Using Promoter Capture Hi-C (CHi-C), an unbiased, genome-wide assay which maps spatial contacts for all mouse gene promoters at high resolution, we showed that PRC1 acts as a master regulator of ES cell genome architecture by organising genes in intra and inter-chromosomal three-dimensional interaction networks.
The strongest network (Hox spatial network) includes the four Hox clusters and promoters of key transcription factor genes essential for cell fate specification during early development (Figure 3).
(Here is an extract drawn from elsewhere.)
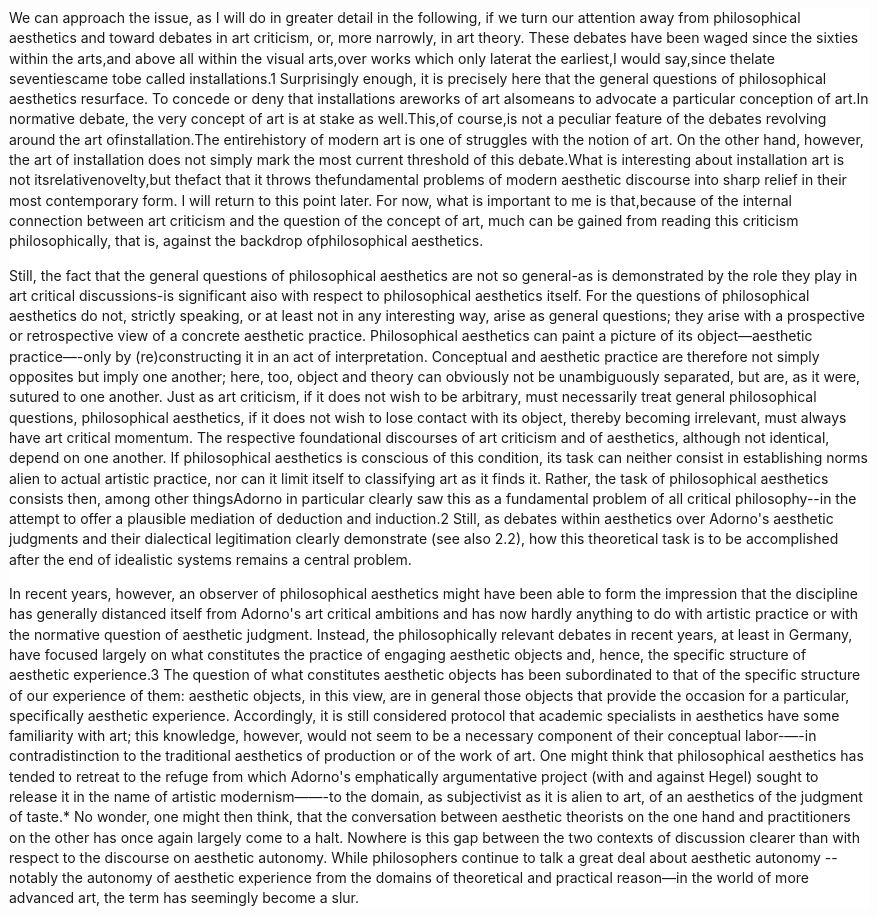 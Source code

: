 We can approach the issue, as I will do in greater detail in the following, if we turn our attention away from philosophical aesthetics and toward debates in art criticism, or, more narrowly, in art theory. These debates have been waged since the sixties within the arts,and above all within the visual arts,over works which only laterat the earliest,I would say,since thelate seventiescame tobe called installations.1 Surprisingly enough, it is precisely here that the general questions of philosophical aesthetics resurface. To concede or deny that installations areworks of art alsomeans to advocate a particular conception of art.In normative debate, the very concept of art is at stake as well.This,of course,is not a peculiar feature of the debates revolving around the art ofinstallation.The entirehistory of modern art is one of struggles with the notion of art. On the other hand, however, the art of installation does not simply mark the most current threshold of this debate.What is interesting about installation art is not itsrelativenovelty,but thefact that it throws thefundamental problems of modern aesthetic discourse into sharp relief in their most contemporary form. I will return to this point later. For now, what is important to me is that,because of the internal connection between art criticism and the question of the concept of art, much can be gained from reading this criticism philosophically, that is, against the backdrop ofphilosophical aesthetics.  

Still, the fact that the general questions of philosophical aesthetics are not so general-as is demonstrated by the role they play in art critical discussions-is significant aiso with respect to philosophical aesthetics itself. For the questions of philosophical aesthetics do not, strictly speaking, or at least not in any interesting way, arise as general questions; they arise with a prospective or retrospective view of a concrete aesthetic practice. Philosophical aesthetics can paint a picture of its object—aesthetic practice—-only by (re)constructing it in an act of interpretation. Conceptual and aesthetic practice are therefore not simply opposites but imply one another; here, too, object and theory can obviously not be unambiguously separated, but are, as it were, sutured to one another. Just as art criticism, if it does not wish to be arbitrary, must necessarily treat general philosophical questions, philosophical aesthetics, if it does not wish to lose contact with its object, thereby becoming irrelevant, must always have art critical momentum. The respective foundational discourses of art criticism and of aesthetics, although not identical, depend on one another. If philosophical aesthetics is conscious of this condition, its task can neither consist in establishing norms alien to actual artistic practice, nor can it limit itself to classifying art as it finds it. Rather, the task of philosophical aesthetics consists then, among other thingsAdorno in particular clearly saw this as a fundamental problem of all critical philosophy--in the attempt to offer a plausible mediation of deduction and induction.2 Still, as debates within aesthetics over Adorno's aesthetic judgments and their dialectical legitimation clearly demonstrate (see also 2.2), how this theoretical task is to be accomplished after the end of idealistic systems remains a central problem.  

In recent years, however, an observer of philosophical aesthetics might have been able to form the impression that the discipline has generally distanced itself from Adorno's art critical ambitions and has now hardly anything to do with artistic practice or with the normative question of aesthetic judgment. Instead, the philosophically relevant debates in recent years, at least in Germany, have focused largely on what constitutes the practice of engaging aesthetic objects and, hence, the specific structure of aesthetic experience.3 The question of what constitutes aesthetic objects has been subordinated to that of the specific structure of our experience of them: aesthetic objects, in this view, are in general those objects that provide the occasion for a particular, specifically aesthetic experience. Accordingly, it is still considered protocol that academic specialists in aesthetics have some familiarity with art; this knowledge, however, would not seem to be a necessary component of their conceptual labor-—-in contradistinction to the traditional aesthetics of production or of the work of art. One might think that philosophical aesthetics has tended to retreat to the refuge from which Adorno's emphatically argumentative project (with and against Hegel) sought to release it in the name of artistic modernism——-to the domain, as subjectivist as it is alien to art, of an aesthetics of the judgment of taste.\* No wonder, one might then think, that the conversation between aesthetic theorists on the one hand and practitioners on the other has once again largely come to a halt. Nowhere is this gap between the two contexts of discussion clearer than with respect to the discourse on aesthetic autonomy. While philosophers continue to talk a great deal about aesthetic autonomy --notably the autonomy of aesthetic experience from the domains of theoretical and practical reason—in the world of more advanced art, the term has seemingly become a slur.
Figure 3: (Click to enlarge) Network map of 22,000 mouse promoters from WT (left) and Ring1A/B-dKO (Right) mouse ES cells. Inlay left the strongest network in ES cells centred on the Hox clusters and enriched for PRC1 bound key early developmental regulators. Inlay right, Hox network is completely disrupted on PRC1 knockout. Red: Hox Clusters; Blue: PRC1 bound; Grey: all other promoters Figure 3: (Click to enlarge) Proposed model for regulation of the Hox network during differentiation
The majority of these Hox
spatial network members make contacts with ‘poised’ enhancers which harbour both H3K27me3 and H3K4me1. Induced PRC1 knockout leads to complete disruption of the promoter-promoter contacts comprising the Hox
spatial network (Figure 3).
In contrast, promoter-poised enhancer contacts are maintained and this is accompanied by widespread acquisition of active chromatin signatures at these enhancers, as well as pronounced transcriptional up-regulation of genes in the network.
Our results show that PRC1 physically constrains promoters and regulatory elements of key transcription factor genes in a silenced but poised spatial network. We propose that selective release of genes from the Hox
network drives lineage specification during early development (Figure 4).
Check out our paper in Nature Genetics.
Our lab is now focused on understanding how the different mechanisms contribute to Polycomb mediated gene regulation, how Polycomb spatial networks are regulated in vivo and how these mechanisms regulate stem cell self-renewal and differentiation.